## [Your task]
Check every line below for the word "RichardFelix" and copy the ones that have it.
————————
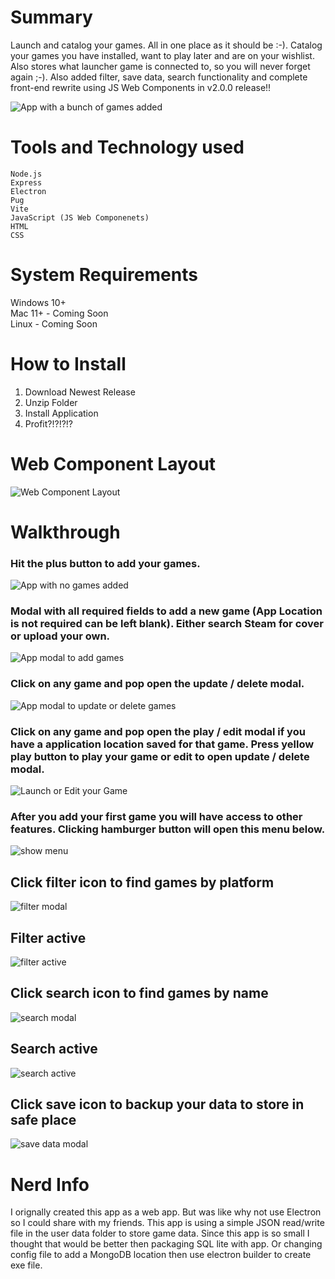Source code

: # Summary

Launch and catalog your games. All in one place as it should be :-). Catalog your games you have installed, want to play later and are on your wishlist. Also stores what launcher game is connected to, so you will never forget again ;-).  Also added filter, save data, search functionality and complete front-end rewrite using JS Web Components in v2.0.0 release!!  

![App with a bunch of games added](https://github.com/RichardFelix/Pin_Games/blob/main/ReadME_images/default.png?raw=true)

# Tools and Technology used

    Node.js
    Express
    Electron
    Pug
    Vite
    JavaScript (JS Web Componenets)
    HTML
    CSS

# System Requirements

Windows 10+ \
 Mac 11+ - Coming Soon \
 Linux - Coming Soon

# How to Install

1. Download Newest Release
2. Unzip Folder
3. Install Application
4. Profit?!?!?!?

# Web Component Layout
![Web Component Layout](https://github.com/RichardFelix/Pin_Games/blob/main/ReadME_images/html.png?raw=true)

# Walkthrough

### Hit the plus button to add your games.

![App with no games added](https://github.com/RichardFelix/Pin_Games/blob/main/ReadME_images/pinGames_noGames.png?raw=true)

### Modal with all required fields to add a new game (App Location is not required can be left blank). Either search Steam for cover or upload your own.

![App modal to add games](https://github.com/RichardFelix/Pin_Games/blob/main/ReadME_images/addGame.png?raw=true)

### Click on any game and pop open the update / delete modal.

![App modal to update or delete games](https://github.com/RichardFelix/Pin_Games/blob/main/ReadME_images/editGame.png?raw=true)

### Click on any game and pop open the play / edit modal if you have a application location saved for that game.  Press yellow play button to play your game or edit to open update / delete modal.

![Launch or Edit your Game](https://github.com/RichardFelix/Pin_Games/blob/main/ReadME_images/play.png?raw=true)

### After you add your first game you will have access to other features. Clicking hamburger button will open this menu below.

![show menu](https://github.com/RichardFelix/Pin_Games/blob/main/ReadME_images/menuOpen.png?raw=true)

## Click filter icon to find games by platform

![filter modal](https://github.com/RichardFelix/Pin_Games/blob/main/ReadME_images/filter.png?raw=true)

## Filter active

![filter active](https://github.com/RichardFelix/Pin_Games/blob/main/ReadME_images/filterActive.png?raw=true)

## Click search icon to find games by name

![search modal](https://github.com/RichardFelix/Pin_Games/blob/main/ReadME_images/search.png?raw=true)

## Search active

![search active](https://github.com/RichardFelix/Pin_Games/blob/main/ReadME_images/searchActive.png?raw=true)

## Click save icon to backup your data to store in safe place

![save data modal](https://github.com/RichardFelix/Pin_Games/blob/main/ReadME_images/saveData.png?raw=true)

# Nerd Info

I orignally created this app as a web app. But was like why not use Electron so I could share with my friends. This app is using a simple JSON read/write file in the user data folder to store game data. Since this app is so small I thought that would be better then packaging SQL lite with app. Or changing config file to add a MongoDB location then use electron builder to create exe file.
————————
## [Response area]
![App with a bunch of games added](https://github.com/RichardFelix/Pin_Games/blob/main/ReadME_images/default.png?raw=true)
![Web Component Layout](https://github.com/RichardFelix/Pin_Games/blob/main/ReadME_images/html.png?raw=true)
![App with no games added](https://github.com/RichardFelix/Pin_Games/blob/main/ReadME_images/pinGames_noGames.png?raw=true)
![App modal to add games](https://github.com/RichardFelix/Pin_Games/blob/main/ReadME_images/addGame.png?raw=true)
![App modal to update or delete games](https://github.com/RichardFelix/Pin_Games/blob/main/ReadME_images/editGame.png?raw=true)
![Launch or Edit your Game](https://github.com/RichardFelix/Pin_Games/blob/main/ReadME_images/play.png?raw=true)
![show menu](https://github.com/RichardFelix/Pin_Games/blob/main/ReadME_images/menuOpen.png?raw=true)
![filter modal](https://github.com/RichardFelix/Pin_Games/blob/main/ReadME_images/filter.png?raw=true)
![filter active](https://github.com/RichardFelix/Pin_Games/blob/main/ReadME_images/filterActive.png?raw=true)
![search modal](https://github.com/RichardFelix/Pin_Games/blob/main/ReadME_images/search.png?raw=true)
![search active](https://github.com/RichardFelix/Pin_Games/blob/main/ReadME_images/searchActive.png?raw=true)
![save data modal](https://github.com/RichardFelix/Pin_Games/blob/main/ReadME_images/saveData.png?raw=true)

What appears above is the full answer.